Proposal: Exit Scanning

Nick Mathewson nickm at freehaven.net
Tue Feb 17 22:31:13 UTC 2009


On Tue, Feb 17, 2009 at 02:23:49AM -0800, Mike Perry wrote:

Good proposal.

 [...]
> While it is not realistic to expect to catch extremely targeted or
> completely passive malicious adversaries, the goal is to prevent
> malicious adversaries from deploying dragnet attacks against large
> segments of the Tor userbase.

Another goal is to discourage in would-be attackers the idea that
it's totally safe to 

> Scanning methodology:
> 
> The first scans to be implemented are HTTP, HTML, Javascript, and
> SSL scans.
> 
> The HTTP scan scrapes Google for common filetype urls such as exe, msi,
> doc, dmg, etc. It then fetches these urls through Non-Tor and Tor, and
> compares the SHA1 hases of the resulting content. 
                      ^^hashes
> The SSL scan downloads certificates for all IPs a domain will locally
> resolve to and compares these certificates to those seen over Tor. The
> scanner notes if a domain had rotated certificates locally in the
> results for each scan.
> 
> The HTML scan checks HTML, Javascript, and plugin content for
> modifications.

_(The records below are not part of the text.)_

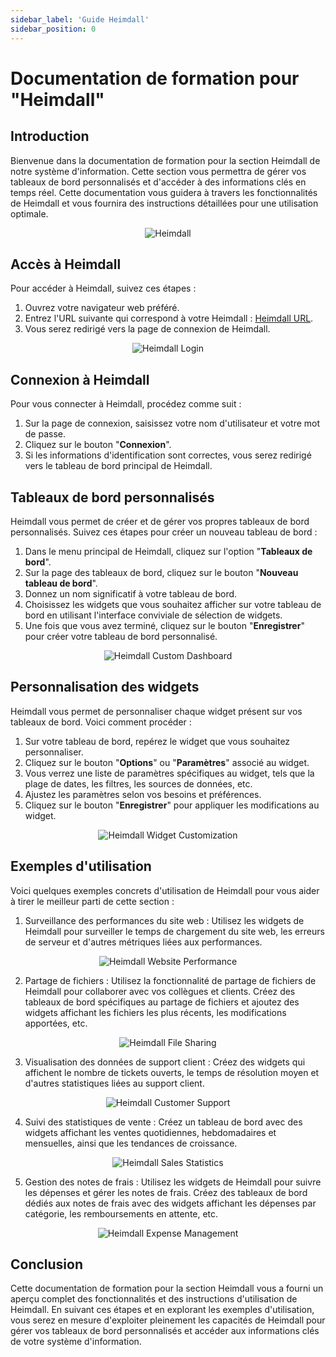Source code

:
 ```yaml
---
sidebar_label: 'Guide Heimdall'
sidebar_position: 0
---
```


# Documentation de formation pour "Heimdall"

## Introduction
Bienvenue dans la documentation de formation pour la section Heimdall de notre système d'information. Cette section vous permettra de gérer vos tableaux de bord personnalisés et d'accéder à des informations clés en temps réel. Cette documentation vous guidera à travers les fonctionnalités de Heimdall et vous fournira des instructions détaillées pour une utilisation optimale.

<!--![Heimdall](/img/heimdall-banner.png)-->
<div align="center">
    <img src="/img/heimdall-banner.png" alt="Heimdall" />
</div>

## Accès à Heimdall
Pour accéder à Heimdall, suivez ces étapes :

1. Ouvrez votre navigateur web préféré.
2. Entrez l'URL suivante qui correspond à votre Heimdall : [Heimdall URL](https://example.com/heimdall).
3. Vous serez redirigé vers la page de connexion de Heimdall.

<!--![Heimdall Login](/img/heimdall-login.png)-->
<div align="center">
    <img src="/img/heimdall-login.png" alt="Heimdall Login" />
</div>

## Connexion à Heimdall
Pour vous connecter à Heimdall, procédez comme suit :

1. Sur la page de connexion, saisissez votre nom d'utilisateur et votre mot de passe.
2. Cliquez sur le bouton "**Connexion**".
3. Si les informations d'identification sont correctes, vous serez redirigé vers le tableau de bord principal de Heimdall.

## Tableaux de bord personnalisés
Heimdall vous permet de créer et de gérer vos propres tableaux de bord personnalisés. Suivez ces étapes pour créer un nouveau tableau de bord :

1. Dans le menu principal de Heimdall, cliquez sur l'option "**Tableaux de bord**".
2. Sur la page des tableaux de bord, cliquez sur le bouton "**Nouveau tableau de bord**".
3. Donnez un nom significatif à votre tableau de bord.
4. Choisissez les widgets que vous souhaitez afficher sur votre tableau de bord en utilisant l'interface conviviale de sélection de widgets.
5. Une fois que vous avez terminé, cliquez sur le bouton "**Enregistrer**" pour créer votre tableau de bord personnalisé.

<!--![Heimdall Custom Dashboard](/img/heimdall-dashboard.png)-->
<div align="center">
    <img src="/img/heimdall-dashboard.png" alt="Heimdall Custom Dashboard" />
</div>

## Personnalisation des widgets
Heimdall vous permet de personnaliser chaque widget présent sur vos tableaux de bord. Voici comment procéder :

1. Sur votre tableau de bord, repérez le widget que vous souhaitez personnaliser.
2. Cliquez sur le bouton "**Options**" ou "**Paramètres**" associé au widget.
3. Vous verrez une liste de paramètres spécifiques au widget, tels que la plage de dates, les filtres, les sources de données, etc.
4. Ajustez les paramètres selon vos besoins et préférences.
5. Cliquez sur le bouton "**Enregistrer**" pour appliquer les modifications au widget.

<!--![Heimdall Widget Customization](/img/heimdall-dashboard-banner.png)-->
<div align="center">
    <img src="/img/heimdall-dashboard-banner.png" alt="Heimdall Widget Customization" />
</div>

## Exemples d'utilisation
Voici quelques exemples concrets d'utilisation de Heimdall pour vous aider à tirer le meilleur parti de cette section :

1. Surveillance des performances du site web : Utilisez les widgets de Heimdall pour surveiller le temps de chargement du site web, les erreurs de serveur et d'autres métriques liées aux performances.

<!--![Heimdall Website Performance](/img/heimdall-dashboard-sw.png)-->
<div align="center">
    <img src="/img/heimdall-dashboard-sw.png" alt="Heimdall Website Performance" />
</div>

2. Partage de fichiers : Utilisez la fonctionnalité de partage de fichiers de Heimdall pour collaborer avec vos collègues et clients. Créez des tableaux de bord spécifiques au partage de fichiers et ajoutez des widgets affichant les fichiers les plus récents, les modifications apportées, etc.

<!--![Heimdall File Sharing](/img/heimdall-dashboard-mf.png)-->
<div align="center">
    <img src="/img/heimdall-dashboard-mf.png" alt="Heimdall File Sharing" />
</div>

3. Visualisation des données de support client : Créez des widgets qui affichent le nombre de tickets ouverts, le temps de résolution moyen et d'autres statistiques liées au support client.

<!--![Heimdall Customer Support](/img/heimdall-dashboard-sa.png)-->
<div align="center">
    <img src="/img/heimdall-dashboard-sa.png" alt="Heimdall Customer Support" />
</div>

4. Suivi des statistiques de vente : Créez un tableau de bord avec des widgets affichant les ventes quotidiennes, hebdomadaires et mensuelles, ainsi que les tendances de croissance.

<!--![Heimdall Sales Statistics](/img/heimdall-dashboard-ca.png)-->
<div align="center">
    <img src="/img/heimdall-dashboard-ca.png" alt="Heimdall Sales Statistics" />
</div>

5. Gestion des notes de frais : Utilisez les widgets de Heimdall pour suivre les dépenses et gérer les notes de frais. Créez des tableaux de bord dédiés aux notes de frais avec des widgets affichant les dépenses par catégorie, les remboursements en attente, etc.

<!--![Heimdall Expense Management](/img/heimdall-dashboard-nf.png)-->
<div align="center">
    <img src="/img/heimdall-dashboard-nf.png" alt="Heimdall Expense Management" />
</div>

## Conclusion
Cette documentation de formation pour la section Heimdall vous a fourni un aperçu complet des fonctionnalités et des instructions d'utilisation de Heimdall. En suivant ces étapes et en explorant les exemples d'utilisation, vous serez en mesure d'exploiter pleinement les capacités de Heimdall pour gérer vos tableaux de bord personnalisés et accéder aux informations clés de votre système d'information.
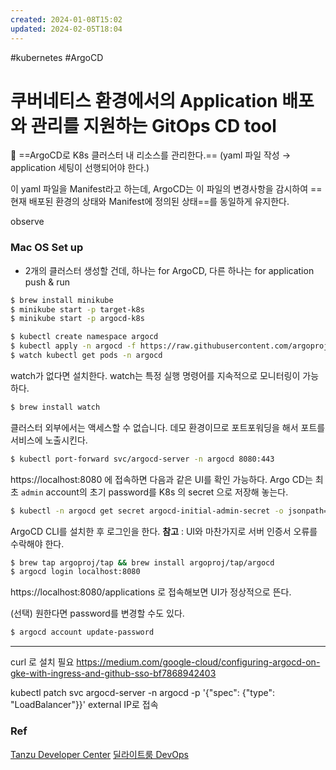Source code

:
 ```yaml
---
created: 2024-01-08T15:02
updated: 2024-02-05T18:04
---
```

#kubernetes #ArgoCD
# 쿠버네티스 환경에서의 Application 배포와 관리를 지원하는 GitOps CD tool

🔑 ==ArgoCD로 K8s 클러스터 내 리소스를 관리한다.==
(yaml 파일 작성 &rarr; application 세팅이 선행되어야 한다.)

이 yaml 파일을 Manifest라고 하는데, ArgoCD는 이 파일의 변경사항을 감시하여 ==현재 배포된 환경의 상태와 Manifest에 정의된 상태==를 동일하게 유지한다.

observe

### Mac OS Set up
- 2개의 클러스터 생성할 건데, 하나는 for ArgoCD, 다른 하나는 for application push & run
```bash
$ brew install minikube
$ minikube start -p target-k8s
$ minikube start -p argocd-k8s

$ kubectl create namespace argocd
$ kubectl apply -n argocd -f https://raw.githubusercontent.com/argoproj/argo-cd/stable/manifests/install.yaml
$ watch kubectl get pods -n argocd
```
watch가 없다면 설치한다.
watch는 특정 실행 명령어를 지속적으로 모니터링이 가능하다.
```bash
$ brew install watch
```

클러스터 외부에서는 액세스할 수 없습니다. 데모 환경이므로 포트포워딩을 해서 포트를 서비스에 노출시킨다.
```bash
$ kubectl port-forward svc/argocd-server -n argocd 8080:443
```
https://localhost:8080 에 접속하면 다음과 같은 UI를 확인 가능하다.
Argo CD는 최초 `admin` account의 초기 password를 K8s 의 secret 으로 저장해 놓는다.
```bash
$ kubectl -n argocd get secret argocd-initial-admin-secret -o jsonpath="{.data.password}" | base64 -d; echo
```
ArgoCD CLI를 설치한 후 로그인을 한다.
**참고** : UI와 마찬가지로 서버 인증서 오류를 수락해야 한다.

```bash
$ brew tap argoproj/tap && brew install argoproj/tap/argocd
$ argocd login localhost:8080

```
https://localhost:8080/applications
로 접속해보면 UI가 정상적으로 뜬다.

(선택) 원한다면 password를 변경할 수도 있다.
```bash
$ argocd account update-password
```

---
curl 로 설치 필요
https://medium.com/google-cloud/configuring-argocd-on-gke-with-ingress-and-github-sso-bf7868942403

kubectl patch svc argocd-server -n argocd -p '{"spec": {"type": "LoadBalancer"}}'
external IP로 접속


### Ref
[Tanzu Developer Center](https://tanzu.vmware.com/developer/guides/argocd-gs/)
[딜라이트룸 DevOps](https://medium.com/delightroom/%EB%94%9C%EB%9D%BC%EC%9D%B4%ED%8A%B8%EB%A3%B8-devops-1%ED%83%84-argo-cd-%EB%84%8C-%EB%AD%90%EB%8B%88-59f453ceb590)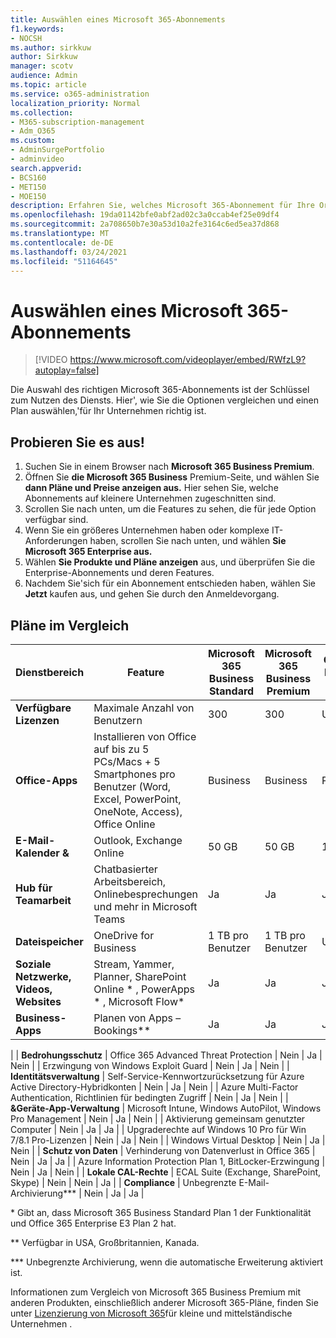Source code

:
 ```yaml
---
title: Auswählen eines Microsoft 365-Abonnements
f1.keywords:
- NOCSH
ms.author: sirkkuw
author: Sirkkuw
manager: scotv
audience: Admin
ms.topic: article
ms.service: o365-administration
localization_priority: Normal
ms.collection:
- M365-subscription-management
- Adm_O365
ms.custom:
- AdminSurgePortfolio
- adminvideo
search.appverid:
- BCS160
- MET150
- MOE150
description: Erfahren Sie, welches Microsoft 365-Abonnement für Ihre Organisation richtig ist.
ms.openlocfilehash: 19da01142bfe0abf2ad02c3a0ccab4ef25e09df4
ms.sourcegitcommit: 2a708650b7e30a53d10a2fe3164c6ed5ea37d868
ms.translationtype: MT
ms.contentlocale: de-DE
ms.lasthandoff: 03/24/2021
ms.locfileid: "51164645"
---
```

# <a name="choose-a-microsoft-365-subscription"></a>Auswählen eines Microsoft 365-Abonnements

> [!VIDEO https://www.microsoft.com/videoplayer/embed/RWfzL9?autoplay=false]

Die Auswahl des richtigen Microsoft 365-Abonnements ist der Schlüssel zum Nutzen des Diensts. Hier&#39;, wie Sie die Optionen vergleichen und einen Plan auswählen,&#39;für Ihr Unternehmen richtig ist.

## <a name="try-it"></a>Probieren Sie es aus!

1. Suchen Sie in einem Browser nach  **Microsoft 365 Business Premium**.
2. Öffnen Sie **die Microsoft 365 Business** Premium-Seite, und wählen Sie **dann Pläne und Preise anzeigen aus.** Hier sehen Sie, welche Abonnements auf kleinere Unternehmen zugeschnitten sind.
3. Scrollen Sie nach unten, um die Features zu sehen, die für jede Option verfügbar sind.
4. Wenn Sie ein größeres Unternehmen haben oder komplexe IT-Anforderungen haben, scrollen Sie nach unten, und wählen **Sie Microsoft 365 Enterprise aus.**
5. Wählen  **Sie Produkte und Pläne anzeigen** aus, und überprüfen Sie die Enterprise-Abonnements und deren Features.
6. Nachdem Sie&#39;sich für ein Abonnement entschieden haben, wählen Sie  **Jetzt** kaufen aus, und gehen Sie durch den Anmeldevorgang.

## <a name="compare-plans"></a>Pläne im Vergleich

| **Dienstbereich** | **Feature** | **Microsoft 365 Business Standard** | **Microsoft 365 Business Premium** | **Office 365 Enterprise E3** |
| --- | --- | --- | --- | --- |
| **Verfügbare Lizenzen** | Maximale Anzahl von Benutzern | 300 | 300 | Unbegrenzt |
| **Office-Apps** | Installieren von Office auf bis zu 5 PCs/Macs + 5 Smartphones pro Benutzer (Word, Excel, PowerPoint, OneNote, Access), Office Online | Business | Business | ProPlus |
| **E-Mail-Kalender &amp;** | Outlook, Exchange Online | 50 GB | 50 GB | 100 GB |
| **Hub für Teamarbeit** | Chatbasierter Arbeitsbereich, Onlinebesprechungen und mehr in Microsoft Teams | Ja | Ja | Ja |
| **Dateispeicher** | OneDrive for Business | 1 TB pro Benutzer | 1 TB pro Benutzer | Unbegrenzt |
| **Soziale Netzwerke, Videos, Websites** | Stream, Yammer, Planner, SharePoint Online \* , PowerApps \* , Microsoft Flow\* | Ja | Ja | Ja |
| **Business-Apps** | Planen von Apps – Bookings\*\* | Ja | Ja | Ja |
|
| **Bedrohungsschutz** | Office 365 Advanced Threat Protection | Nein | Ja | Nein |
 | Erzwingung von Windows Exploit Guard | Nein | Ja | Nein |
| **Identitätsverwaltung** | Self-Service-Kennwortzurücksetzung für Azure Active Directory-Hybridkonten | Nein | Ja | Nein |
 | Azure Multi-Factor Authentication, Richtlinien für bedingten Zugriff | Nein | Ja | Nein |
| **&amp;Geräte-App-Verwaltung** | Microsoft Intune, Windows AutoPilot, Windows Pro Management | Nein | Ja | Nein |
 | Aktivierung gemeinsam genutzter Computer | Nein | Ja | Ja |
 | Upgraderechte auf Windows 10 Pro für Win 7/8.1 Pro-Lizenzen | Nein | Ja | Nein |
 | Windows Virtual Desktop | Nein | Ja | Nein |
| **Schutz von Daten** | Verhinderung von Datenverlust in Office 365 | Nein | Ja | Ja |
 | Azure Information Protection Plan 1, BitLocker-Erzwingung | Nein | Ja | Nein |
| **Lokale CAL-Rechte** | ECAL Suite (Exchange, SharePoint, Skype) | Nein | Nein | Ja |
| **Compliance** | Unbegrenzte E-Mail-Archivierung\*\*\* | Nein | Ja | Ja |

\* Gibt an, dass Microsoft 365 Business Standard Plan 1 der Funktionalität und Office 365 Enterprise E3 Plan 2 hat.

\*\* Verfügbar in USA, Großbritannien, Kanada.

\*\*\* Unbegrenzte Archivierung, wenn die automatische Erweiterung aktiviert ist.

Informationen zum Vergleich von Microsoft 365 Business Premium mit anderen Produkten, einschließlich anderer Microsoft 365-Pläne, finden Sie unter [Lizenzierung von Microsoft 365](/office365/servicedescriptions/microsoft-365-service-descriptions/licensing-microsoft-365-in-smb)für kleine und mittelständische Unternehmen .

Because of the dynamic nature of most of the web, the
> scanner has a number of mechanisms built in to filter out false
> positives that are used when a change is noticed between Tor and
> Non-Tor. 

As an eventual feature, for the above tests, it probably makes sense
to be able to imitate a few different popular browsers as the scanner
does its checks.  If an adversary can recognize the scanner, it can
MITM everything _but_ the scanner.

 [...] 
> 3. Automatic BadExit Marking:
> 
>   In the final stage, the scanner will begin marking exits depending
>   on the failure severity level in one of three different ways: by
>   node idhex, by node IP, or by node IP mask. A potential fourth, less
>   severe category of results may still be delivered via email only for
>   review.
>  
>   BadExit markings will be delivered in batches upon completion
>   of whole-network scans, so that the final false positive
>   filter has an opportunity to filter out URLs that exhibit
>   dynamic content beyond what we can filter.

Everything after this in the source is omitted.